Firstly, the site of the primary lesion is not necessarily in the lungs — it may be in the liver or gastrointestinal tract. (The emphasis of the disease may be abdominal or disseminated disease if the infection was spread transplacentally, but if the child breathed in infected amniotic fluid in utero, or infected material during the birth process, it may first lead to pulmonary disease). Generally, symptoms appear within the first few weeks of life, and most commonly include fever, low weight gain, irritability, respiratory distress, poor feeding and marked hepatosplenomegaly.35
Dr Gary Reubenson of Coronation Hospital in Johannesburg described a case of congenital TB during a panel discussion held earlier this year at the South African TB Meeting by the South African Clinician’s Society.
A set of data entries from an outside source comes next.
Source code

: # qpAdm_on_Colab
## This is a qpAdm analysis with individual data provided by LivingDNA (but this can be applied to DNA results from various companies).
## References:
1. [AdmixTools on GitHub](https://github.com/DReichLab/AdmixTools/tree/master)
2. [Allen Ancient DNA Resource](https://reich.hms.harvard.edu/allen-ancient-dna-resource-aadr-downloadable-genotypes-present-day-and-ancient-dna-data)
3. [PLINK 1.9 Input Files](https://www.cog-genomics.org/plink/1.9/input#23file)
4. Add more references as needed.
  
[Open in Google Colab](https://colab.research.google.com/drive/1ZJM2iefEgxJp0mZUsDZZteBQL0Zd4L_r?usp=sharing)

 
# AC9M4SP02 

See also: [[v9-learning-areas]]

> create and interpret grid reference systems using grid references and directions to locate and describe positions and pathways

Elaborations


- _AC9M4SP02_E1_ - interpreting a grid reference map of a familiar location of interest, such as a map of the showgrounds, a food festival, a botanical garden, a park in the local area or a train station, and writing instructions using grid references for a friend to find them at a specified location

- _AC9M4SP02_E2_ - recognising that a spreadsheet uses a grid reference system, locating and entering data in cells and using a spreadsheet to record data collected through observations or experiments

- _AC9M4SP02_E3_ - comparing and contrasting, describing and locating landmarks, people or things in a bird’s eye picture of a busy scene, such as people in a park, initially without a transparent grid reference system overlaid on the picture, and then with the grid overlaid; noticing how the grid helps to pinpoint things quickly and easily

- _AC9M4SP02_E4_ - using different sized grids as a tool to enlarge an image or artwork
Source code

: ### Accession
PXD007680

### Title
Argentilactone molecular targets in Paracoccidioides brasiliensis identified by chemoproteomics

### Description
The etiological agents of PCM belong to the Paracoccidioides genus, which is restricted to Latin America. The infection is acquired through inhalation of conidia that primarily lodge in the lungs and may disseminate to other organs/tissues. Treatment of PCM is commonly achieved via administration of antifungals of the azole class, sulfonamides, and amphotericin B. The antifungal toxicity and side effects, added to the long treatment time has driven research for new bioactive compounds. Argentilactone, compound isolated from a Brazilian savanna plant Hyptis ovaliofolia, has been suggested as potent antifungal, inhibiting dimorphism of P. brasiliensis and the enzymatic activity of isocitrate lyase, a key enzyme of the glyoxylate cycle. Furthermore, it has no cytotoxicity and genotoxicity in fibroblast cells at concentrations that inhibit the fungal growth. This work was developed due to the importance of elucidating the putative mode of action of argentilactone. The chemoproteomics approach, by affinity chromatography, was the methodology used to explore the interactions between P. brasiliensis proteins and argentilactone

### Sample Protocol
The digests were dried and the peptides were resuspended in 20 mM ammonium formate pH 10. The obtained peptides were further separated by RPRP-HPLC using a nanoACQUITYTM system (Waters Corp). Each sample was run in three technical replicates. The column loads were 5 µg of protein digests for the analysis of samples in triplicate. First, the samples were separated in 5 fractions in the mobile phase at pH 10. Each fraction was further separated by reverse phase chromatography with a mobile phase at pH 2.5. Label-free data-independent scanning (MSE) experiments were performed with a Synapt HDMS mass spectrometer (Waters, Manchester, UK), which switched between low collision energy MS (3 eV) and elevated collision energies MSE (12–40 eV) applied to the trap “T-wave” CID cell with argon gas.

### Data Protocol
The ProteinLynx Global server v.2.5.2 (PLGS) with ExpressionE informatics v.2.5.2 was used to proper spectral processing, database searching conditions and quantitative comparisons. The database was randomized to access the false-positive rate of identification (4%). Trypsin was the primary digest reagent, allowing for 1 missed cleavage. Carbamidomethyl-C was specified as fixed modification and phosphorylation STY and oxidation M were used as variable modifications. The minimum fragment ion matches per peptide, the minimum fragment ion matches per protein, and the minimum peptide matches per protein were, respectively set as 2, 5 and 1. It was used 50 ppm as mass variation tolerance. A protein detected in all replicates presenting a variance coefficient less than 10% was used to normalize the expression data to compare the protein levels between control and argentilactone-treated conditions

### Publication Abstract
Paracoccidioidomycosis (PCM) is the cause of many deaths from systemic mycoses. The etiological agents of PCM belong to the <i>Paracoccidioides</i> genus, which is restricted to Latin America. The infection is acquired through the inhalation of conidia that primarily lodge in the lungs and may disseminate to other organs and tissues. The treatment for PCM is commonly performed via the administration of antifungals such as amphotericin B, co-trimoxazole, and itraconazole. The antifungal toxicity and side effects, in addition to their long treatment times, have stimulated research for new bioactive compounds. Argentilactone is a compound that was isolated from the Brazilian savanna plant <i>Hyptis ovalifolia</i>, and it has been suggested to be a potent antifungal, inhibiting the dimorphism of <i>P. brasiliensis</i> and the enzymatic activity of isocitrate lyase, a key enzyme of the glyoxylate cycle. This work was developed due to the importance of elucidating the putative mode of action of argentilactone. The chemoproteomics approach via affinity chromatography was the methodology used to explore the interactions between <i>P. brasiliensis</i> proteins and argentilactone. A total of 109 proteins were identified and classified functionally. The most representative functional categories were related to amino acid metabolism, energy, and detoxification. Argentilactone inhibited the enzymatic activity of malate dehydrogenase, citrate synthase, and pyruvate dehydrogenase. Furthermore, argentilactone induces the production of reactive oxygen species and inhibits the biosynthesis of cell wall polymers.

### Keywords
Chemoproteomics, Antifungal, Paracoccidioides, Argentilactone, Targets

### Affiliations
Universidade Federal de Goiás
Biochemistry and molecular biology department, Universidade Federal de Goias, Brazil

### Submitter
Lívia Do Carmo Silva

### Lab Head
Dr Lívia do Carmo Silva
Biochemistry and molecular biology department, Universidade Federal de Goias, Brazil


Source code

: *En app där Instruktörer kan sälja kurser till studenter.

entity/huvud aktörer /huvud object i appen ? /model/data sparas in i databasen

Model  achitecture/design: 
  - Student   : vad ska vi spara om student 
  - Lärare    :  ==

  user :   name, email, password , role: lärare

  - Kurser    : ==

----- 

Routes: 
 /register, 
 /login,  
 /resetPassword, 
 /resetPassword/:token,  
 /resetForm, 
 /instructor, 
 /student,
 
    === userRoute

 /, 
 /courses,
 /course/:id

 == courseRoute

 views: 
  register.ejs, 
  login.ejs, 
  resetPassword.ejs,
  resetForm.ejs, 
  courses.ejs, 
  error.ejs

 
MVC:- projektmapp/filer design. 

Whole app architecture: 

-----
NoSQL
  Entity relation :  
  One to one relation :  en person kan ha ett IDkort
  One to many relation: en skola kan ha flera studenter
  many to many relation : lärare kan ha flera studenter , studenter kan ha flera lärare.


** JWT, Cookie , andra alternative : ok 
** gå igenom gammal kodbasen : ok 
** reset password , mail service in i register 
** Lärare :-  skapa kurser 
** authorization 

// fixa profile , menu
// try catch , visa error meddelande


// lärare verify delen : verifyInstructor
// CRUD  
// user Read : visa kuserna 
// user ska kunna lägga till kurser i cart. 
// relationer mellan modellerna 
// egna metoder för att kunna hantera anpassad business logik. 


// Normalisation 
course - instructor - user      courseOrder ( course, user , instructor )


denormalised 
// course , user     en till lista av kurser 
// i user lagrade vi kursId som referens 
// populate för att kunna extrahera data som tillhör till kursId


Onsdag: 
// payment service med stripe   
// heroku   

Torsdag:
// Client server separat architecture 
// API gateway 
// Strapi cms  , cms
“A newborn baby boy was admitted to the hospital at birth, initially with mild respiratory distress that settled gradually over the course of the next few hours. The mother was HIV-positive and not on ART at that time. But the child had had no postnatal contact with its mother because the very same day that the child was born, the mother was admitted to a TB hospital,” he said.
Over the next two weeks in the ward, the child’s illness progressed, and he developed hepatosplenomegaly. The hospital took blood, urine, CSF and induced-sputum samples and sent them off for TB culture. One of the cultures would eventually come back positive — though the child was put on TB treatment well before that.
“We have a fair number of congenital TB cases in KZN as well,” said Dr Mo Archary of King Edward VIII Hospital during the discussion.